Thursday, September 21, 2006

touchstone gone

My Gram died on Tuesday morning and even though she was 88 years old, it was completely unexpected and I catch myself and my family suddenly bursting into tears like we've just found out for the first time all over again.

I tell myself all the things I'm supposed to say: "she had a good life" - yes, she did, but it doesn't feel like she was done to us; "she didn't suffer" - that's true, but we are suffering in our grief over missing her; "she lived a good long life" - again, true. But as my sister said yesterday - "not long enough for us."

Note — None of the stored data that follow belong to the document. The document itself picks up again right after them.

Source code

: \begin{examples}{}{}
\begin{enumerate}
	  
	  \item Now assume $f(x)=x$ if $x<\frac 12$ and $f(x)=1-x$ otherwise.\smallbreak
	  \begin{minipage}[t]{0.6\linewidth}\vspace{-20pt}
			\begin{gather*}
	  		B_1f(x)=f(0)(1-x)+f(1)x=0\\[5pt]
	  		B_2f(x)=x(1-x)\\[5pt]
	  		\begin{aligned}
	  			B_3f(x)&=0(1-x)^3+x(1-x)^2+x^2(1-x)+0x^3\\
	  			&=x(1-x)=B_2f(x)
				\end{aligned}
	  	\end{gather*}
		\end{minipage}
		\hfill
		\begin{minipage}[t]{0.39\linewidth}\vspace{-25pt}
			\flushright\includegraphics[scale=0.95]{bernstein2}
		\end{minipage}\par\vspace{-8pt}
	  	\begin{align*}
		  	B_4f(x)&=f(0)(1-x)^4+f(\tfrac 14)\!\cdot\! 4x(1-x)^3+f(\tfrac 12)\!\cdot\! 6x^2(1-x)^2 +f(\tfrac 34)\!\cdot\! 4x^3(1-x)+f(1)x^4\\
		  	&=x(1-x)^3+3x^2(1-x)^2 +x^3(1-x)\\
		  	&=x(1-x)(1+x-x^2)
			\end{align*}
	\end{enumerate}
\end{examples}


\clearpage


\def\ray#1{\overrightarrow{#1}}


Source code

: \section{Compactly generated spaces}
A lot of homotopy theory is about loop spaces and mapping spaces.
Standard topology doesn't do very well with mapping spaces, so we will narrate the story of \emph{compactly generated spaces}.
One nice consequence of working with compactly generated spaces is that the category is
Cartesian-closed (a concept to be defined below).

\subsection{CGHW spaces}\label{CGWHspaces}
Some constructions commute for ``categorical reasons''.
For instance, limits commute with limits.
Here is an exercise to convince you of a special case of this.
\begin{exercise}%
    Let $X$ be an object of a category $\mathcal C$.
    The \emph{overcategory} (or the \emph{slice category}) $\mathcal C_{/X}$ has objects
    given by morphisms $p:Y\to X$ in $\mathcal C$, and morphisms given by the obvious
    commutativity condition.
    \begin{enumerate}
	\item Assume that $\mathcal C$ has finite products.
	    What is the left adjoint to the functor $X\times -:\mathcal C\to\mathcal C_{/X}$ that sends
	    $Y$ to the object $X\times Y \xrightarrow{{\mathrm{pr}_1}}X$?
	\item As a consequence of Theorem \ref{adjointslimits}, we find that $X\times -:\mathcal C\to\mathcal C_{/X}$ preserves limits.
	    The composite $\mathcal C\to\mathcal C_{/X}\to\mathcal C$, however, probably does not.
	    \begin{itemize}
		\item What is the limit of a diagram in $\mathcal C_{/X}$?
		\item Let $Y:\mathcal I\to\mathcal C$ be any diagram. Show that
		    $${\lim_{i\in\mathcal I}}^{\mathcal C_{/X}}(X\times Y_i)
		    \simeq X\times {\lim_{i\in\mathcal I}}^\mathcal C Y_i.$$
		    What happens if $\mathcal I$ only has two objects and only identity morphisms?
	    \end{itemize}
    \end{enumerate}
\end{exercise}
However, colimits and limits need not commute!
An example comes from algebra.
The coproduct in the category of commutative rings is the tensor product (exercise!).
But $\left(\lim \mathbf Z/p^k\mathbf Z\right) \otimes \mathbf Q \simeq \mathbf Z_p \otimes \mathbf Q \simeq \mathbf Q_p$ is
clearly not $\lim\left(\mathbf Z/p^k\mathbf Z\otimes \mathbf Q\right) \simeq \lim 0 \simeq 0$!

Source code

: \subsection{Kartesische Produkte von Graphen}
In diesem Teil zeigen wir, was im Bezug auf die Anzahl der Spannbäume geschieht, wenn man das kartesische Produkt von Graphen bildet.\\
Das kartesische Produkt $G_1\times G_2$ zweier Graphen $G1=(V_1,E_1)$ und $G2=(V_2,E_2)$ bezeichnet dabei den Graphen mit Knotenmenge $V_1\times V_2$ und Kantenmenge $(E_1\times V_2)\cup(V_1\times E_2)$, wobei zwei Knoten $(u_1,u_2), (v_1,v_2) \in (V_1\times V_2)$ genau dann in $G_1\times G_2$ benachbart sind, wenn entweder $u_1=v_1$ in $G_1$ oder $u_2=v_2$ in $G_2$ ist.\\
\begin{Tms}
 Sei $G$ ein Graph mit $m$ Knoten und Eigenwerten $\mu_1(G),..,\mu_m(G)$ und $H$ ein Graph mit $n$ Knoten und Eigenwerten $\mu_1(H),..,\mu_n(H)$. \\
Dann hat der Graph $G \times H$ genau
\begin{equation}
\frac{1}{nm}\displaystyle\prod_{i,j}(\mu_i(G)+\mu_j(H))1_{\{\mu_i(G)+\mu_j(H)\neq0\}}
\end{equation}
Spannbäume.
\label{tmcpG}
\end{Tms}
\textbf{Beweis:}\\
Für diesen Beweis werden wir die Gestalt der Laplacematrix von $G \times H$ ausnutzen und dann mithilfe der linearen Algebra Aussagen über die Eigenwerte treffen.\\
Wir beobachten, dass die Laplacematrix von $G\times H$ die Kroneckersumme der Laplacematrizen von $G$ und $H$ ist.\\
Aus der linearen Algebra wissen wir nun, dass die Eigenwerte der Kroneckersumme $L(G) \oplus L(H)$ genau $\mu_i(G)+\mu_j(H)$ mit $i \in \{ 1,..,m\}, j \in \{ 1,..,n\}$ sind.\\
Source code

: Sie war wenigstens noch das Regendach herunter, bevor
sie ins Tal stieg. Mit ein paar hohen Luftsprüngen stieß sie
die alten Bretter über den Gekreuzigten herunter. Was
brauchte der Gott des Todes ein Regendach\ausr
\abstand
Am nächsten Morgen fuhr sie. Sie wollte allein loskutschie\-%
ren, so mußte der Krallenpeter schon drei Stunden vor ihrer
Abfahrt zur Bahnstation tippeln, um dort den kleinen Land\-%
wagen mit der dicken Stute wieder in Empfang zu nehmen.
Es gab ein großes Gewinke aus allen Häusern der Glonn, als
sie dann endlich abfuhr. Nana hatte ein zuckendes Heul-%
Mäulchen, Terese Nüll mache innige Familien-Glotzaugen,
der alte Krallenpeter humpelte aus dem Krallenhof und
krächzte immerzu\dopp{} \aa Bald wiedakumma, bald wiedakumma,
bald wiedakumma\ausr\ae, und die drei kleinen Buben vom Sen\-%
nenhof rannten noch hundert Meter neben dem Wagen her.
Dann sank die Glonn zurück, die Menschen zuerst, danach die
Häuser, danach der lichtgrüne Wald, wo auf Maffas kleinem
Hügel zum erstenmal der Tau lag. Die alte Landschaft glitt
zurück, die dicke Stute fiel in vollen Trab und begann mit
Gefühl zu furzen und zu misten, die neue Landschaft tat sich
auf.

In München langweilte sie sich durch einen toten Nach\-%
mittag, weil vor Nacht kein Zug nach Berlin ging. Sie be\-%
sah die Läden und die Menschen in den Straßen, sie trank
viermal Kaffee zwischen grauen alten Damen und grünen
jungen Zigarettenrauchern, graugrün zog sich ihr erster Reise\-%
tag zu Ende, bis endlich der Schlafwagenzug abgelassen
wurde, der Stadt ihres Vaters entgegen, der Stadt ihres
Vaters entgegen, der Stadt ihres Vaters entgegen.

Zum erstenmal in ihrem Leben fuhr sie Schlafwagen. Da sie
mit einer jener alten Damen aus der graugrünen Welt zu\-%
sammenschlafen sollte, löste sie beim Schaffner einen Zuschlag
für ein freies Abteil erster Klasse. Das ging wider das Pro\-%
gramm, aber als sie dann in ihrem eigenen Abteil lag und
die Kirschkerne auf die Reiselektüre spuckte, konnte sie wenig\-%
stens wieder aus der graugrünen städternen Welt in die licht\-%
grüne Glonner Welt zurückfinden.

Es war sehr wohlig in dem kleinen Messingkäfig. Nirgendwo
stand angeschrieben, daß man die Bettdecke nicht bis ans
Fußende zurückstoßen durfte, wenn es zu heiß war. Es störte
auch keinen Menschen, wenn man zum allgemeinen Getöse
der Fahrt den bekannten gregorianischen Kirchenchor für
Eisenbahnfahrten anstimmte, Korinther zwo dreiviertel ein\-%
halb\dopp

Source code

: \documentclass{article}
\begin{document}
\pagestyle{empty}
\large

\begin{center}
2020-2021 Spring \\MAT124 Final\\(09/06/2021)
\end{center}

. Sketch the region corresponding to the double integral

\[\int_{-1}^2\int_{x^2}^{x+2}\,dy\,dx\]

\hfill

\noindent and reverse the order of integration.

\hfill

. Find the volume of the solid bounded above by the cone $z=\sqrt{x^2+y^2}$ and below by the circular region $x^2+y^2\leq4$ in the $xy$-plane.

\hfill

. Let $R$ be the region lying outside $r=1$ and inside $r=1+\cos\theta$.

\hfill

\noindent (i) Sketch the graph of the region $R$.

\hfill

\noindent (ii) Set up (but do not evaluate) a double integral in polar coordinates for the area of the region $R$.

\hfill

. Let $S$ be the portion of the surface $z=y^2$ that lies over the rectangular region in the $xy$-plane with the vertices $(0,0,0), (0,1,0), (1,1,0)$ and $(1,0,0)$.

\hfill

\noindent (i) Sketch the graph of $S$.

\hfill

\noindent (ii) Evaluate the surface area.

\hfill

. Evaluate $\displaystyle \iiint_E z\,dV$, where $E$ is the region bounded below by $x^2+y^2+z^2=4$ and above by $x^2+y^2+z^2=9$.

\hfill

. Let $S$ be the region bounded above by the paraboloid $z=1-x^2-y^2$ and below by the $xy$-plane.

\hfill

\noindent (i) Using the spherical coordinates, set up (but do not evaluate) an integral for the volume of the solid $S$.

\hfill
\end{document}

My Gram was the perfect grandparent to older kids and adults. I watched her delight in observing my kids and my cousin's kids (she had 5 great grandchildren) and as much as we knew she loved us as children, it didn't feel like she "got us" until we were older. You see, she like to chat. She loved to hear about our lives and our jobs and our partners jobs and families and their in-laws and the neighbors friends she met years ago. She keep a list in the front of her address book of all the birthdays in her family. It's a long list. She came from a Nebraska farm family of 7 kids and my grandpa was one of 12. Aside from my grandparents, they all stayed in Nebraska and proceeded to have lots of kids and those kids had kids, etc. She had over 100 nieces and nephews and she knew them all. When my dad and aunt were kids living in San Francisco they spent every summer with this extended family on the farm(s). I think this was partially because my grandparents wanted their city family to be connected to their roots, but it was also because my Gram was a working mom long before that was common. She was a registered nurse and summer vacations most likely presented a babysitting problem, so a nice long trip to Nebraska was lots of things, but practical must have been right up there.

I'm so sad over losing her that it physically hurts. This is most likely a painful side effect of losing a grandparent and a friend. This woman knew me and loved me and never said a harsh or critical word to me. She was easy and oh boy, easy is not a term used to describe many aspects of my family. Loving and loyal, yes. Easy? not so much.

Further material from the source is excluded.